Cath Wickins, who is the librarian at Kingsway High, has over 15 years’ experience as a librarian and is passionate about books.

She launched the international programme D.E.A.R. (Drop everything and read) at Kingsway High, where once a week, during extended registration, the whole school, including staff members, drops everything and reads either a book, magazine or newspaper of their choice.

Passionate about reading and literature, Wickins said: “We launched Dear at the school because we want to encourage a love of reading and inculcate a habit of reading among our pupils.”

Dear was initially designed to remind people of all ages to make reading a priority activity in their lives and to encourage and promote literacy among all people.

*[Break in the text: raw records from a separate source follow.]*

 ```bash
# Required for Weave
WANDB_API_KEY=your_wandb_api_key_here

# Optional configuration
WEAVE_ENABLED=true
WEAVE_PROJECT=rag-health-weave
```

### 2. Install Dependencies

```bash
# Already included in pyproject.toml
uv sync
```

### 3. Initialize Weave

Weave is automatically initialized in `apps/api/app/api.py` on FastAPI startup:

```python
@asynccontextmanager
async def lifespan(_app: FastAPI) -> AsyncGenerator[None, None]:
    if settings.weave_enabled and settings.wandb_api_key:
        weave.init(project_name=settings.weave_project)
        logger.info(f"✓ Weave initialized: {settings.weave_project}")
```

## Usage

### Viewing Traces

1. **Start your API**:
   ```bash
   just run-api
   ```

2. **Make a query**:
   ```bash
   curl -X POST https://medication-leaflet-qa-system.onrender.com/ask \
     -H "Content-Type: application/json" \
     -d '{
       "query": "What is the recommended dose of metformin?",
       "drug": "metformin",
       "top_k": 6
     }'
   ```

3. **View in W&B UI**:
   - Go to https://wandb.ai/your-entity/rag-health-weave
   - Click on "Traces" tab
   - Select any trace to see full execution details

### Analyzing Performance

KHS has adapted that programme to benefit not only its pupils but the entire staff.

The KHS library has over 10 000 books that were carefully selected and bought to appeal to the pupils of the school and Wickins said that purchasing the books is the exciting part for her.

“The best part is the buying of the books. It’s nice to go and buy books but it’s quite a thing because you have to be very careful that you are purchasing for your readership, so I am looking for young adult literature and teenage novels,” said Wickins.

The library is run by herself and two teams, which she describes as dedicated pupils who never get the rightful recognition they deserve as library monitors.

KHS also, for the first time this year, awarded a prize to the most prolific reader.

The winner was Zama Mbanjwa, who is said to have far and above deserved this award.

Wickins said that she has been encouraging children to read over the coming holidays to improve their literacy.

“Reading affects all the facets of academia; it is the foundation of everything in schools,” said Wickins.

She added that it helps when a library is colourful and lovely, as more pupils are then attracted to it.